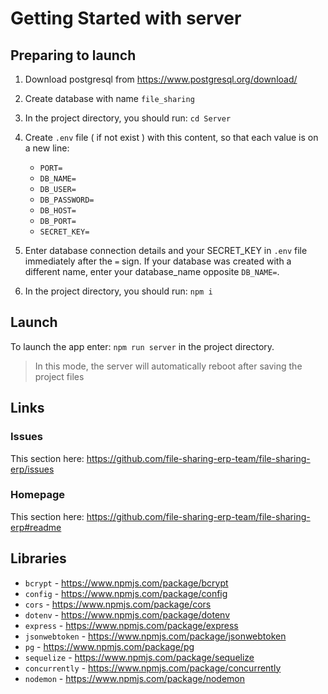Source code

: # Getting Started with server


## Preparing to launch

1.	Download postgresql from https://www.postgresql.org/download/

2.  Create database with name `file_sharing`

3.  In the project directory, you should run: `cd Server`

4. Create `.env` file ( if not exist ) with this content, so that each value is on a new line:

    * `PORT=`
    * `DB_NAME=`
    * `DB_USER=`
    * `DB_PASSWORD=`
    * `DB_HOST=`
    * `DB_PORT=`
    * `SECRET_KEY=`
    
5.  Enter database connection details and your SECRET_KEY in `.env` file immediately after the `=` sign. 
If your database was created with a different name, enter your database_name opposite `DB_NAME=`.

6.  In the project directory, you should run: `npm i`



## Launch

To launch the app enter: `npm run server` in the project directory.
> In this mode, the server will automatically reboot after saving the project files

## Links

### Issues
This section here: https://github.com/file-sharing-erp-team/file-sharing-erp/issues

### Homepage
This section here: https://github.com/file-sharing-erp-team/file-sharing-erp#readme

## Libraries

*  `bcrypt` - https://www.npmjs.com/package/bcrypt
*  `config` - https://www.npmjs.com/package/config
*  `cors` - https://www.npmjs.com/package/cors
*  `dotenv` - https://www.npmjs.com/package/dotenv
*  `express` - https://www.npmjs.com/package/express
*  `jsonwebtoken` - https://www.npmjs.com/package/jsonwebtoken
*  `pg` - https://www.npmjs.com/package/pg
*  `sequelize` - https://www.npmjs.com/package/sequelize
*  `concurrently` - https://www.npmjs.com/package/concurrently
* `nodemon` - https://www.npmjs.com/package/nodemon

# # # #

▸ **Task brief**: Each line above that has the word "here" should be copied.

▸ **Result of the task**:
This section here: https://github.com/file-sharing-erp-team/file-sharing-erp/issues
This section here: https://github.com/file-sharing-erp-team/file-sharing-erp#readme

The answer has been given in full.